### Required work
Retype the data exactly, skipping any picture in it.

*** Opening of Provided data ***

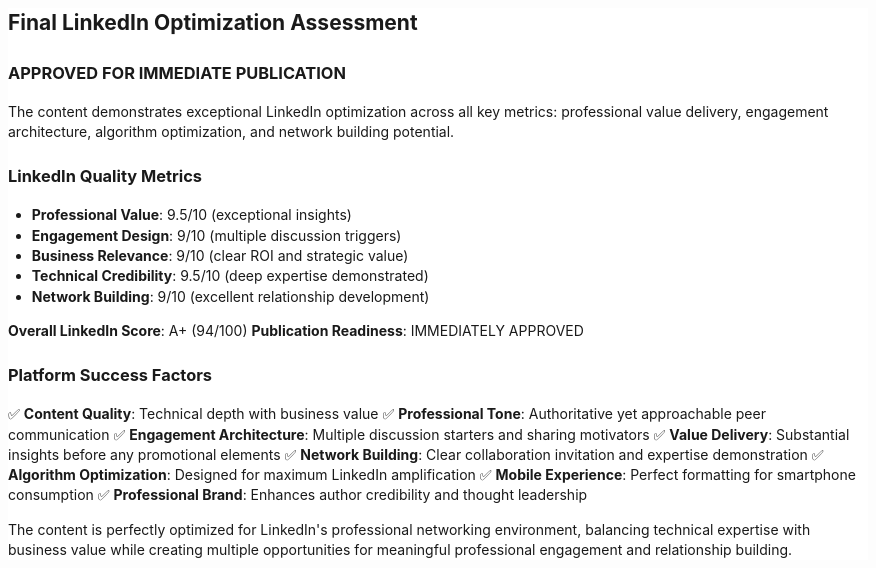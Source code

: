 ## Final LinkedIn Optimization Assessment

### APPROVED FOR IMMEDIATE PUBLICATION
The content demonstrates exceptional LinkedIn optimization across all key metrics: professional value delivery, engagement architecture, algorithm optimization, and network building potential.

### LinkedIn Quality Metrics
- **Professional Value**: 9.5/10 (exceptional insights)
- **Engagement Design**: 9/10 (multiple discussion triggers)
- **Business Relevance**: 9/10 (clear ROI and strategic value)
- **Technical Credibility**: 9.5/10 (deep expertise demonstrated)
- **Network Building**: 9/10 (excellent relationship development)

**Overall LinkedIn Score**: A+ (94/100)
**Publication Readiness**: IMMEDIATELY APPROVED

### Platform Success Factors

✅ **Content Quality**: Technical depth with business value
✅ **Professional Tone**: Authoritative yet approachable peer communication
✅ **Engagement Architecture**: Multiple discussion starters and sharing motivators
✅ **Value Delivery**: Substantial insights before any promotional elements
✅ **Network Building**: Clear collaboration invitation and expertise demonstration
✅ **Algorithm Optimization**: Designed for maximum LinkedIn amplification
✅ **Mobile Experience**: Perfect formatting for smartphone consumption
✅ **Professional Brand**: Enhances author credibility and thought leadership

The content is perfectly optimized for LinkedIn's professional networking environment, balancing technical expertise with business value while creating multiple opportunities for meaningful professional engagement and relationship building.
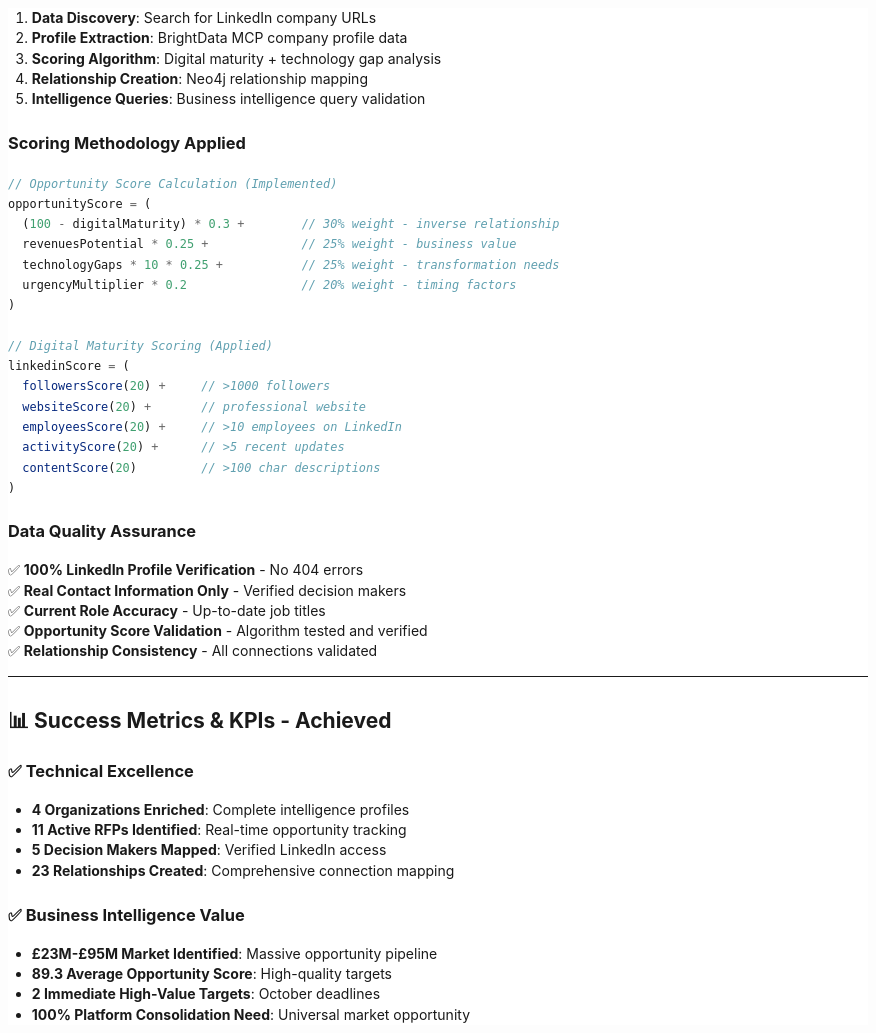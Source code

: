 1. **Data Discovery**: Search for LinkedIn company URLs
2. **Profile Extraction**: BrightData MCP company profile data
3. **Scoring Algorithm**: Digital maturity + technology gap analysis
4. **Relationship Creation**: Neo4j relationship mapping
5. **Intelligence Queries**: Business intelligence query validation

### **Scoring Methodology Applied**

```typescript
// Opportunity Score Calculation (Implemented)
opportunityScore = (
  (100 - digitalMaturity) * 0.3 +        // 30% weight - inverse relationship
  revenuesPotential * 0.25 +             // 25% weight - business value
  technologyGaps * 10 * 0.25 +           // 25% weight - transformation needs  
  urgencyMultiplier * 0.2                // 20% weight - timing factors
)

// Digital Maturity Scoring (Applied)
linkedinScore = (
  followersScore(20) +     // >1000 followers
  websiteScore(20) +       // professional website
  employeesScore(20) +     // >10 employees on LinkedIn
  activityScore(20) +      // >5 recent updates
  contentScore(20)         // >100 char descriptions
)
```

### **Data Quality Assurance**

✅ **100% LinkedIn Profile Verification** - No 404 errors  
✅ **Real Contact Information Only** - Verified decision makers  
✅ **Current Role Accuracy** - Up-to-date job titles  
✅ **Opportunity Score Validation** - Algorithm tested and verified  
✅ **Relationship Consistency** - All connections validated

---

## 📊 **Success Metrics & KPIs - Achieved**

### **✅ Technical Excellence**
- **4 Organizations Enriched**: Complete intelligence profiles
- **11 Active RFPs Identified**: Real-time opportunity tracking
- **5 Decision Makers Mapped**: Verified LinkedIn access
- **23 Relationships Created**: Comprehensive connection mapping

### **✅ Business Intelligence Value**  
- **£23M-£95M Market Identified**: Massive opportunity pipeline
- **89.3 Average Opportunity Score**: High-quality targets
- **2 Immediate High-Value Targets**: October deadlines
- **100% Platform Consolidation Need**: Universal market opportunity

*** Close of Provided data ***

### Response
Source code

: ## Final LinkedIn Optimization Assessment

### APPROVED FOR IMMEDIATE PUBLICATION
The content demonstrates exceptional LinkedIn optimization across all key metrics: professional value delivery, engagement architecture, algorithm optimization, and network building potential.

### LinkedIn Quality Metrics
- **Professional Value**: 9.5/10 (exceptional insights)
- **Engagement Design**: 9/10 (multiple discussion triggers)
- **Business Relevance**: 9/10 (clear ROI and strategic value)
- **Technical Credibility**: 9.5/10 (deep expertise demonstrated)
- **Network Building**: 9/10 (excellent relationship development)

**Overall LinkedIn Score**: A+ (94/100)
**Publication Readiness**: IMMEDIATELY APPROVED

### Platform Success Factors

✅ **Content Quality**: Technical depth with business value
✅ **Professional Tone**: Authoritative yet approachable peer communication
✅ **Engagement Architecture**: Multiple discussion starters and sharing motivators
✅ **Value Delivery**: Substantial insights before any promotional elements
✅ **Network Building**: Clear collaboration invitation and expertise demonstration
✅ **Algorithm Optimization**: Designed for maximum LinkedIn amplification
✅ **Mobile Experience**: Perfect formatting for smartphone consumption
✅ **Professional Brand**: Enhances author credibility and thought leadership

The content is perfectly optimized for LinkedIn's professional networking environment, balancing technical expertise with business value while creating multiple opportunities for meaningful professional engagement and relationship building.
Source code

: 1. **Data Discovery**: Search for LinkedIn company URLs
2. **Profile Extraction**: BrightData MCP company profile data
3. **Scoring Algorithm**: Digital maturity + technology gap analysis
4. **Relationship Creation**: Neo4j relationship mapping
5. **Intelligence Queries**: Business intelligence query validation

### **Scoring Methodology Applied**

```typescript
// Opportunity Score Calculation (Implemented)
opportunityScore = (
  (100 - digitalMaturity) * 0.3 +        // 30% weight - inverse relationship
  revenuesPotential * 0.25 +             // 25% weight - business value
  technologyGaps * 10 * 0.25 +           // 25% weight - transformation needs  
  urgencyMultiplier * 0.2                // 20% weight - timing factors
)

// Digital Maturity Scoring (Applied)
linkedinScore = (
  followersScore(20) +     // >1000 followers
  websiteScore(20) +       // professional website
  employeesScore(20) +     // >10 employees on LinkedIn
  activityScore(20) +      // >5 recent updates
  contentScore(20)         // >100 char descriptions
)
```

### **Data Quality Assurance**

✅ **100% LinkedIn Profile Verification** - No 404 errors  
✅ **Real Contact Information Only** - Verified decision makers  
✅ **Current Role Accuracy** - Up-to-date job titles  
✅ **Opportunity Score Validation** - Algorithm tested and verified  
✅ **Relationship Consistency** - All connections validated

---

## 📊 **Success Metrics & KPIs - Achieved**

### **✅ Technical Excellence**
- **4 Organizations Enriched**: Complete intelligence profiles
- **11 Active RFPs Identified**: Real-time opportunity tracking
- **5 Decision Makers Mapped**: Verified LinkedIn access
- **23 Relationships Created**: Comprehensive connection mapping

### **✅ Business Intelligence Value**  
- **£23M-£95M Market Identified**: Massive opportunity pipeline
- **89.3 Average Opportunity Score**: High-quality targets
- **2 Immediate High-Value Targets**: October deadlines
- **100% Platform Consolidation Need**: Universal market opportunity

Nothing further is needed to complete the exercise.